For a charter school authorized by a school district, all funds flow through that district, which then provides the funding to the charter school.

In the case of Milwaukee Public Schools, the district has funded its internal ("instrumentality") charter schools in the same way it funds any other district school. For independently run ("non-instrumentality") charter schools, the district first provides a per-student amount equal to what non-district-authorized schools get directly from the state. But when it comes to ferrying out funding from other special revenue streams, like special education, the district may hang onto some funds by arguing it provides those services itself to the schools. That can lead to some disagreement, as highlighted in a 2018 Wisconsin Policy Forum report.

As the forum's report also explores, the overall financial impact of non-instrumentality charter schools on school districts is complicated. On one hand, MPS gets to collect some funds for charter school students which the district might be without if those students were instead in private or other non-district schools. On the other hand, the students could otherwise be in MPS-run schools, and the district would have discretion over more funds.

What are the arguments for and against charter schools?
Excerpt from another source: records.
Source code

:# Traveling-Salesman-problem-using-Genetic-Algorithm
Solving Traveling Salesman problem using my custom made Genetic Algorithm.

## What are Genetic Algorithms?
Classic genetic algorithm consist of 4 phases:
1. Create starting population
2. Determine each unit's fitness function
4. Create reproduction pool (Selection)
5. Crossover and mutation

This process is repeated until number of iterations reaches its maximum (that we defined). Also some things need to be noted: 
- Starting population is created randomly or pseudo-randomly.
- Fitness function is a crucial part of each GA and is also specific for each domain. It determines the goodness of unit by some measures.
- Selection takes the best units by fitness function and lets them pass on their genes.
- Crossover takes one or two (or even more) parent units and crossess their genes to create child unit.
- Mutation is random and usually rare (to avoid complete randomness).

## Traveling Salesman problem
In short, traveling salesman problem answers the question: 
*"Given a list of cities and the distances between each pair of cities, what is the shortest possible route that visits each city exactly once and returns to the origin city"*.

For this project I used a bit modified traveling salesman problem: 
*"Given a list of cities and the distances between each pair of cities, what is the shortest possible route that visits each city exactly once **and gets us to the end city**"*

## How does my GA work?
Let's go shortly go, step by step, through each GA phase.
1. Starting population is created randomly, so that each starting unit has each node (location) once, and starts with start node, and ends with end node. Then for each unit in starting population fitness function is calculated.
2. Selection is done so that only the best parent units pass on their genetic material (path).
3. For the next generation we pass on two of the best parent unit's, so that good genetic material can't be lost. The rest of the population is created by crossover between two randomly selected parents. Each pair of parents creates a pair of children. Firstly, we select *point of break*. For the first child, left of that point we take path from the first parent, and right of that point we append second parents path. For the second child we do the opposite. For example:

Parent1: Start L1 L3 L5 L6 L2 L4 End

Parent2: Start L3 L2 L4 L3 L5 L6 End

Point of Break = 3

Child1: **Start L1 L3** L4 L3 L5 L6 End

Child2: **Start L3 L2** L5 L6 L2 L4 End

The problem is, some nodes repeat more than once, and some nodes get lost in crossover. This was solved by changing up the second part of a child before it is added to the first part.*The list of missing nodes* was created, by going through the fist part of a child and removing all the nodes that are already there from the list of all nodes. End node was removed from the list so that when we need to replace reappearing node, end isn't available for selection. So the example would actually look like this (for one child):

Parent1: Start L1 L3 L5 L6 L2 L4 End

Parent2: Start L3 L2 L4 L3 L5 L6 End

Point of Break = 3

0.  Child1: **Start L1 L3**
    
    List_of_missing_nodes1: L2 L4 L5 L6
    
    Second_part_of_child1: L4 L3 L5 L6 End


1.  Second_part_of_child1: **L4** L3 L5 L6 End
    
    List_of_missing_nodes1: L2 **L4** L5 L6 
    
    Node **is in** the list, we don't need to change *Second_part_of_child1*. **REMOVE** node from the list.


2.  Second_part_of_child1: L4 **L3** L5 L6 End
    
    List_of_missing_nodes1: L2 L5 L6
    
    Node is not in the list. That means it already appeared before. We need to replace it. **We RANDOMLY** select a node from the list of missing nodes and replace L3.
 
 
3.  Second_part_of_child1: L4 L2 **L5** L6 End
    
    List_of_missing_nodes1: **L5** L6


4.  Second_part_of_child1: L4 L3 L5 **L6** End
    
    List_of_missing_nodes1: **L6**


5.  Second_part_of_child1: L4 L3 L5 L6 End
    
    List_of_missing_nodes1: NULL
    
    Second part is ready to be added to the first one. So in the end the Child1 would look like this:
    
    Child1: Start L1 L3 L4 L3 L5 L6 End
The push for charter schools in the early ‘90s was intertwined with advocacy for state-funded vouchers for private schools, under an umbrella idea of giving parents more choices. Black leaders like Democratic lawmaker Polly Williams and former MPS superintendent Howard Fuller were instrumental in this movement, which came as integration measures for traditional public schools had largely failed; white students moved to suburbs, private schools and specialty schools, taking wealth with them. If white and higher-income students had so many choices, these leaders argued, so should all students.

Decades later, with segregation and inequities still extreme in Milwaukee, 2022 polling suggested Black Democrats in Milwaukee County were somewhat more likely to support charter schools than not, though movements for charter school expansion are largely funded and driven by conservatives. Proponents argue that charter schools bring competition for traditional public schools, encourage innovation and produce higher test scores or college enrollment rates. Some accuse public school districts and their teachers of pushing leftist messaging in curriculum.
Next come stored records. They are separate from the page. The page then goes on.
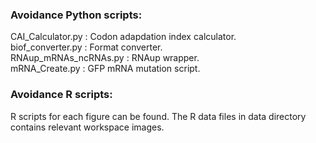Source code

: ### Avoidance Python scripts:

CAI_Calculator.py : Codon adapdation index calculator.  
biof_converter.py : Format converter.  
RNAup_mRNAs_ncRNAs.py : RNAup wrapper.  
mRNA_Create.py : GFP mRNA mutation script.  

### Avoidance R scripts:

R scripts for each figure can be found. The R data files in data directory contains relevant workspace images.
Those who oppose independently operated charter schools argue the schools pull resources away from school districts, as state funding largely follows the student. They point out that charter schools tend to serve fewer students with disabilities, leaving other public schools with comparatively higher special education costs. Teachers unions have also opposed independently operated charter schools as the staff are cut off from the union for district staff.

Some who oppose independently operated charter schools say all charter schools should be district-run, which would mean keeping funding in the district, staff under district unions, and more direct accountability to elected officials. Milwaukee Public Schools operates five charter schools under that model.
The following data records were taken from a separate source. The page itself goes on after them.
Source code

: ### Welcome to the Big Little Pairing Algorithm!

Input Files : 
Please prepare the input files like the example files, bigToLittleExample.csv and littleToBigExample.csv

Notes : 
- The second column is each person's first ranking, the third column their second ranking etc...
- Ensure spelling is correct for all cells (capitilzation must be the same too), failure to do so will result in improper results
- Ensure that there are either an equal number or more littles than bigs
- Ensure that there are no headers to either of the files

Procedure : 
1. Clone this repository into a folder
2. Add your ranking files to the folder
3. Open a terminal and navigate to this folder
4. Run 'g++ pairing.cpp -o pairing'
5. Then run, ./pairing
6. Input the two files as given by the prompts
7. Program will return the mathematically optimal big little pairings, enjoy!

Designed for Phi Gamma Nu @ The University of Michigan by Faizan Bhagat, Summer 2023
In 2022, Republicans in the state Legislature passed bills that would have created a new state board that could authorize charter schools as well as required all authorizers to allow charter school operators to open more schools if they received high marks from the DPI.

Democratic Gov. Tony Evers vetoed the bills, arguing they would “usurp the local authority of elected school board members.”

How do I learn more if I’m interested in a charter school?

The Wisconsin Resource Center for Charter Schools operates a directory of charter schools and a guide for enrollment.

You can explore data about schools, like test scores and graduation rates on the state Department of Public Instruction’s WISEdash portal. For schools chartered by school districts, filter for the district and then the school name. For independent charters, the school name will be the district name. Similar information is available on the DPI's report cards.